_WHAT IS REQUIRED:_
The answer is the line that contains "The use of Kubernetes" followed by every later line of the entries below, each repeated exactly, and nothing else.

━━━ EXERCISE MATERIALS

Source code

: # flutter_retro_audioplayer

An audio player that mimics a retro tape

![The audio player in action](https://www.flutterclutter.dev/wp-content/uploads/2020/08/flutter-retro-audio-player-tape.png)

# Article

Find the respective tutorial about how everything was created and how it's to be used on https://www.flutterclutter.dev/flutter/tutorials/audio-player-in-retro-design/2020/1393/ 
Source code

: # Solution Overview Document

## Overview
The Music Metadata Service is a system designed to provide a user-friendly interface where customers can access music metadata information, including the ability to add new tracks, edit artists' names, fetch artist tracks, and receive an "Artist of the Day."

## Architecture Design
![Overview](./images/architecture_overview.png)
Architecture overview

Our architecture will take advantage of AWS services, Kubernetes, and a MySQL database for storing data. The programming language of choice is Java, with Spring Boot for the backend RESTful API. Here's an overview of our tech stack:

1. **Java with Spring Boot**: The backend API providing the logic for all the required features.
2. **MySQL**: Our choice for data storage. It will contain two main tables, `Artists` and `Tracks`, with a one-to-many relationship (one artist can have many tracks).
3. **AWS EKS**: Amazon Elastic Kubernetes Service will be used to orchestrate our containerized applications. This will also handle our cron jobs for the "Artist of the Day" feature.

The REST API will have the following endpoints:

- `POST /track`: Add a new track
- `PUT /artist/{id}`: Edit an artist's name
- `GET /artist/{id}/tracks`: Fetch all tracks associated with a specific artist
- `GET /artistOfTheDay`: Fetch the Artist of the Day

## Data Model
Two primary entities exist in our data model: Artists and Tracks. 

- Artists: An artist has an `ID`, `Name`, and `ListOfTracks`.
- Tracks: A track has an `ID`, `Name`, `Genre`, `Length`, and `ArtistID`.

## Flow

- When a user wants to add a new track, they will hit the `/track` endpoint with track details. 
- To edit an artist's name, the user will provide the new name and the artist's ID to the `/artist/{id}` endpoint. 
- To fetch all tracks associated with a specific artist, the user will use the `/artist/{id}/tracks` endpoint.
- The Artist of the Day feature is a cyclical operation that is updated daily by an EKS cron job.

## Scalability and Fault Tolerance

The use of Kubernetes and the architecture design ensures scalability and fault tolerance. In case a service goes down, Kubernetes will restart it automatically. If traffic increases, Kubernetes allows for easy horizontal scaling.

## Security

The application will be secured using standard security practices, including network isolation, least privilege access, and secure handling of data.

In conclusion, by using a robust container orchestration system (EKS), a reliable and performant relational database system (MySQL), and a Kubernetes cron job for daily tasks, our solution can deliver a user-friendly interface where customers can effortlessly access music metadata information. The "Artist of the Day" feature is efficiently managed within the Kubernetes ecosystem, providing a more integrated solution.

━━━━━━

_RESULT OF THIS TASK:_
The use of Kubernetes and the architecture design ensures scalability and fault tolerance. In case a service goes down, Kubernetes will restart it automatically. If traffic increases, Kubernetes allows for easy horizontal scaling.

## Security

The application will be secured using standard security practices, including network isolation, least privilege access, and secure handling of data.

In conclusion, by using a robust container orchestration system (EKS), a reliable and performant relational database system (MySQL), and a Kubernetes cron job for daily tasks, our solution can deliver a user-friendly interface where customers can effortlessly access music metadata information. The "Artist of the Day" feature is efficiently managed within the Kubernetes ecosystem, providing a more integrated solution.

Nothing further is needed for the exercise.